吉田茂首相が一人で日米安保条約を結んだが、日本を守ってもらうために米軍に基地を提供する事を容認しているが、アメリカ軍の基地を作る時に農村地帯が選定されるが、基地反対闘争は昭和28年、29年ごろは大きく広がる。
そのうち、内灘闘争(石川県)、砂川闘争が大きな闘争。
農民と国とのぶつかり合いになる。
「金は1年、土地は万年」 内灘闘争 スローガン
「土地に杭は打たれても、心に杭は打たれない。」砂川闘争 スローガン
政治を歌で表わし、歌で連帯を結ぼうと言う形の歌声運動が広がりました。
歌声喫茶も出てきた。
「原爆は許すまじ」、「若者よ」、「幸せの歌」、「手のひらの歌」等
講和条約発効以後原爆関連の写真展、ニュースなども流れるようになる。
原爆に関する文学、詩、演劇とかも広まり、原爆の悲惨さが紹介された。
昭和29年3月には水爆実験がビキニ環礁で行われて、第五福竜丸が被爆した。
禁止海域の中に居たわけではないが、被爆して、焼津に帰ってくるが、被爆での大騒ぎになる。

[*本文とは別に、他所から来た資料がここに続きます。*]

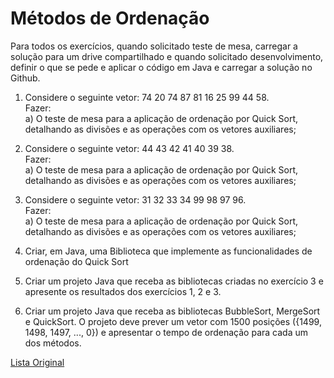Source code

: # Métodos de Ordenação
Para todos os exercícios, quando solicitado teste de mesa, carregar a solução para um drive
compartilhado e quando solicitado desenvolvimento, definir o que se pede e aplicar o código em Java e
carregar a solução no Github.


1. Considere o seguinte vetor:
74 20 74 87 81 16 25 99 44 58.    
Fazer:    
a) O teste de mesa para a aplicação de ordenação por Quick Sort, detalhando as divisões e as operações
com os vetores auxiliares;


2. Considere o seguinte vetor:
44 43 42 41 40 39 38.    
Fazer:    
a) O teste de mesa para a aplicação de ordenação por Quick Sort, detalhando as divisões e as operações
com os vetores auxiliares;


3. Considere o seguinte vetor:
31 32 33 34 99 98 97 96.    
Fazer:    
a) O teste de mesa para a aplicação de ordenação por Quick Sort, detalhando as divisões e as operações
com os vetores auxiliares;


4. Criar, em Java, uma Biblioteca que implemente as funcionalidades de ordenação do Quick Sort

 
5. Criar um projeto Java que receba as bibliotecas criadas no exercício 3 e apresente os resultados dos
exercícios 1, 2 e 3.


6. Criar um projeto Java que receba as bibliotecas BubbleSort, MergeSort e QuickSort. O projeto deve
prever um vetor com 1500 posições ({1499, 1498, 1497, ..., 0}) e apresentar o tempo de ordenação para
cada um dos métodos.


 [Lista Original](https://drive.google.com/file/d/1IKU6BGOBevZQ_7clzB54M0pPfbFl3LIZ/view)

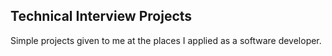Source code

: ## Technical Interview Projects

Simple projects given to me at the places I applied as a software developer.
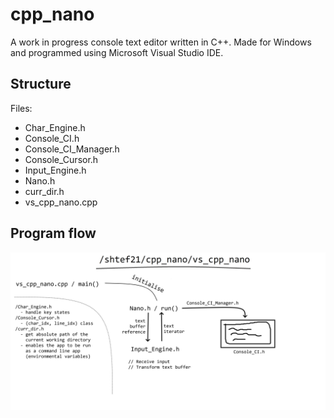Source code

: # cpp_nano
A work in progress console text editor written in C++. Made for Windows and programmed using Microsoft Visual Studio IDE.

## Structure

Files:
* Char_Engine.h
* Console_CI.h
* Console_CI_Manager.h
* Console_Cursor.h
* Input_Engine.h
* Nano.h
* curr_dir.h
* vs_cpp_nano.cpp

## Program flow

![Image of the structure](/img.png)
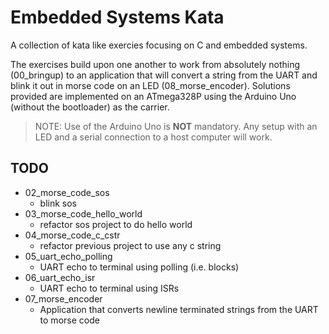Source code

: # Embedded Systems Kata

A collection of kata like exercies focusing on C and embedded systems. 

The exercises build upon one another to work from absolutely nothing
(00_bringup) to an application that will convert a string from the UART
and blink it out in morse code on an LED (08_morse_encoder). Solutions provided
are implemented on an ATmega328P using the Arduino Uno (without the bootloader)
as the carrier.

> NOTE: Use of the Arduino Uno is __NOT__ mandatory. Any setup with an LED and a
> serial connection to a host computer will work.



## TODO

- 02_morse_code_sos
  - blink sos
- 03_morse_code_hello_world
  - refactor sos project to do hello world
- 04_morse_code_c_cstr
  - refactor previous project to use any c string
- 05_uart_echo_polling
  - UART echo to terminal using polling (i.e. blocks)
- 06_uart_echo_isr
  - UART echo to terminal using ISRs
- 07_morse_encoder
  - Application that converts newline terminated strings from the UART to
    morse code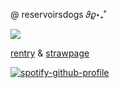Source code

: @  reservoirsdogs 𝜗𝜚⋆₊˚

![](https://64.media.tumblr.com/207935a6b200eeb20782dfaed1098502/8866915a5ebcb18e-25/s500x750/ecb747bad41529999755264a7d0bc39420ee7bc0.gifv)

[rentry](https://rentry.co/reservoirsdog) & [strawpage](https://slutever.straw.page/)


[![spotify-github-profile](https://spotify-github-profile.kittinanx.com/api/view?uid=wjdes5kajmt1gqhbzctuzbgid&cover_image=true&theme=natemoo-re&show_offline=false&background_color=121212&interchange=true&bar_color=53b14f&bar_color_cover=false)](https://github.com/kittinan/spotify-github-profile)
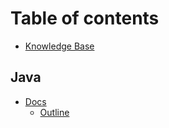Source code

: # Table of contents

* [Knowledge Base](README.md)

## Java

* [Docs](java/docs/README.md)
  * [Outline](java/docs/outline.md)
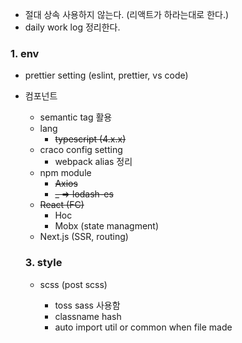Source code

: - 절대 상속 사용하지 않는다. (리액트가 하라는대로 한다.)
- daily work log 정리한다. 

### 1. env

- prettier setting (eslint, prettier, vs code)



- 컴포넌트 
  
  - semantic tag 활용
  - lang
    - ~~typescript (4.x.x)~~
  - craco config setting
    - webpack alias 정리 
  - npm module
    - ~~Axios~~
    - ~~_ => lodash-es~~
  - ~~React (FC)~~
    - Hoc
    - Mobx (state managment)
  - Next.js (SSR, routing)
  
  ### 3. style
  
  - scss (post scss)
  
    - toss sass 사용함 
    - classname hash
    - auto import util or common when file made
  
    
  
    

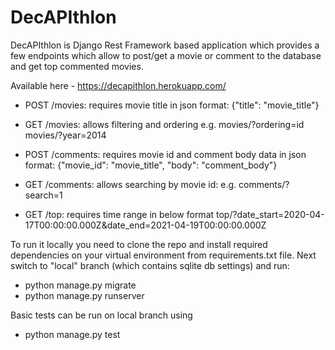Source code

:# DecAPIthlon

DecAPIthlon is Django Rest Framework based application
which provides a few endpoints which allow to post/get a movie or comment to the database and get top commented movies.

Available here - https://decapithlon.herokuapp.com/

- POST /movies:
    requires movie title in json format:
    {"title": "movie_title"}
    
- GET /movies:
    allows filtering and ordering
    e.g. movies/?ordering=id
    movies/?year=2014

- POST /comments:
    requires movie id and comment body data in json format:
    {"movie_id": "movie_title", "body": "comment_body"}

- GET /comments:
    allows searching by movie id:
    e.g. comments/?search=1
    
- GET /top:
    requires time range in below format
    top/?date_start=2020-04-17T00:00:00.000Z&date_end=2021-04-19T00:00:00.000Z

To run it locally you need to clone the repo and install required dependencies on your virtual environment from requirements.txt file.
Next switch to "local" branch (which contains sqlite db settings) and run:
- python manage.py migrate
- python manage.py runserver

Basic tests can be run on local branch using 
- python manage.py test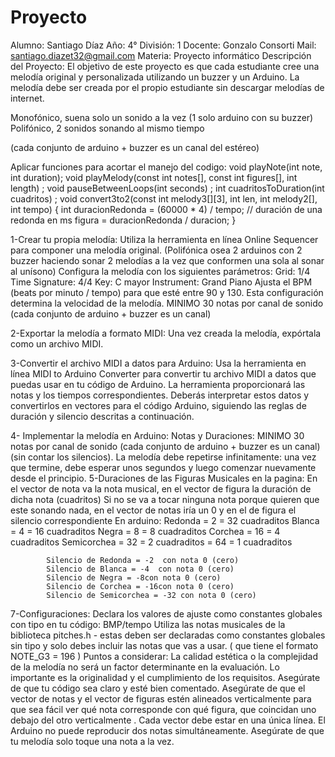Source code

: # Proyecto
Alumno: Santiago Díaz
Año: 4°
División: 1
Docente: Gonzalo Consorti
Mail: santiago.diazet32@gmail.com
Materia: Proyecto informático
Descripción del Proyecto:
El objetivo de este proyecto es que cada estudiante cree una melodía original y personalizada utilizando un buzzer y un Arduino. La melodía debe ser creada por el propio estudiante sin descargar melodías de internet.

Monofónico, suena solo un sonido a la vez (1 solo arduino con su buzzer)
Polifónico, 2 sonidos sonando al mismo tiempo 

(cada conjunto de arduino + buzzer es un canal del estéreo)

Aplicar funciones para acortar el manejo del codigo:
void playNote(int note, int duration);
void playMelody(const int notes[], const int figures[], int length) ;
void pauseBetweenLoops(int seconds) ;
int cuadritosToDuration(int cuadritos) ;
void convert3to2(const int melody3[][3], int len, int melody2[], int tempo) {
  int duracionRedonda = (60000 * 4) / tempo;  // duración de una redonda en ms
  figura = duracionRedonda / duracion;
}

1-Crear tu propia melodía:
        Utiliza la herramienta en línea Online Sequencer para componer una melodía original. (Polifónica osea 2 arduinos con 2 buzzer haciendo sonar 2 melodías a la vez que conformen una sola al sonar al unísono)
        Configura la melodía con los siguientes parámetros:
Grid: 1/4
Time Signature: 4/4
Key: C mayor
Instrument: Grand Piano
Ajusta el BPM (beats por minuto / tempo) para que esté entre 90 y 130. Esta configuración determina la velocidad de la melodía.
MINIMO 30 notas por canal de sonido (cada conjunto de arduino + buzzer es un canal)

2-Exportar la melodía a formato MIDI:
        Una vez creada la melodía, expórtala como un archivo MIDI.

3-Convertir el archivo MIDI a datos para Arduino:
Usa la herramienta en línea MIDI to Arduino Converter para convertir tu archivo MIDI a datos que puedas usar en tu código de Arduino.
La herramienta proporcionará las notas y los tiempos correspondientes. Deberás interpretar estos datos y convertirlos en vectores para el código Arduino, siguiendo las reglas de duración y silencio descritas a continuación.

4- Implementar la melodía en Arduino:
        Notas y Duraciones:
MINIMO 30 notas por canal de sonido (cada conjunto de arduino + buzzer es un canal)    (sin contar los silencios).
La melodía debe repetirse infinitamente: una vez que termine, debe esperar unos segundos y luego comenzar nuevamente desde el principio.
5-Duraciones de las Figuras Musicales en la pagina:
En el vector de nota va la nota musical, en el vector de figura la duración de dicha nota (cuadritos)
Si no se va a tocar ninguna nota porque quieren que este sonando nada, en el vector de notas iría un 0 y en el de figura el silencio correspondiente
En arduino:
            Redonda =  2 = 32 cuadraditos
            Blanca = 4  = 16 cuadraditos
            Negra = 8 = 8 cuadraditos
            Corchea = 16 = 4 cuadraditos
            Semicorchea = 32  = 2 cuadraditos
                                    = 64  = 1 cuadraditos
           
            Silencio de Redonda = -2  con nota 0 (cero)
            Silencio de Blanca = -4  con nota 0 (cero)
            Silencio de Negra = -8con nota 0 (cero)
            Silencio de Corchea = -16con nota 0 (cero)
            Silencio de Semicorchea = -32 con nota 0 (cero)

7-Configuraciones:
Declara los valores de ajuste como constantes globales con tipo en tu código:
BMP/tempo
Utiliza las notas musicales de la biblioteca pitches.h - estas deben ser declaradas como constantes globales sin tipo y solo debes incluir las notas que vas a usar.  ( que tiene el formato NOTE_G3 = 196  )
Puntos a considerar:
La calidad estética o la complejidad de la melodía no será un factor determinante en la evaluación. Lo importante es la originalidad y el cumplimiento de los requisitos.
Asegúrate de que tu código sea claro y esté bien comentado.
Asegúrate de que el vector de notas y el vector de figuras estén
alineados verticalmente para que sea fácil ver qué nota corresponde con
qué figura, que coincidan uno debajo del otro verticalmente . Cada vector debe estar en una única línea.
El Arduino no puede reproducir dos notas simultáneamente. Asegúrate de que tu melodía solo toque una nota a la vez.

久保山愛吉さん 無線長でしたが、昭和29年9月に亡くなる。
東京杉並区のお母さんたちの読書会(杉の子会)があり、原爆に反対する署名運動をやっていたが、原爆禁止の母体になって全国化してゆき、原水爆禁止世界大会に広がってゆく。
昭和30年8月6日に第一回原水爆禁止世界大会が開かれた。
一般大衆では、アメリカ人と結婚するための花嫁学校が作られたりした。(時流に乗り易い日本人の側面がある)
マッカーサー道路、マッカーサー神社を作ろうとかの話も出る。
欧米の文化、生活態度に対する関心とかが高くなってきて、ミスユニバースで伊東絹子さんが3位になったりして大きく報道された。(8等身美人)
良い映画が入ってきて、日本でもいい映画が出来ました。
外国作品 「風と共に去りぬ」「禁じられた遊び」等。
日本映画 「姫ゆりの塔」「二十四の瞳」「原爆の子」「真空地帯」小津安二郎の 「東京物語」等。
TVの時代が来る、NHKのジェスチャー (TVならではの番組)
相撲、野球、プロレス等
昭和28年6月2日 エリザベス女王の戴冠式に天皇の名代として皇太子(19歳 現天皇)が出席。
着いた時はメディアも冷たかったが皇太子自身の若さ、きびきびした言動、自然に発する態度等がイギリス社会で認められてゆく。
チャーチル首相が日本の若いプリンスを引きたててくれて、イギリスの世論が大きく変わる。
昭和28年4月20日 第57回ボストンマラソンで山田敬蔵選手が世界新記録で優勝。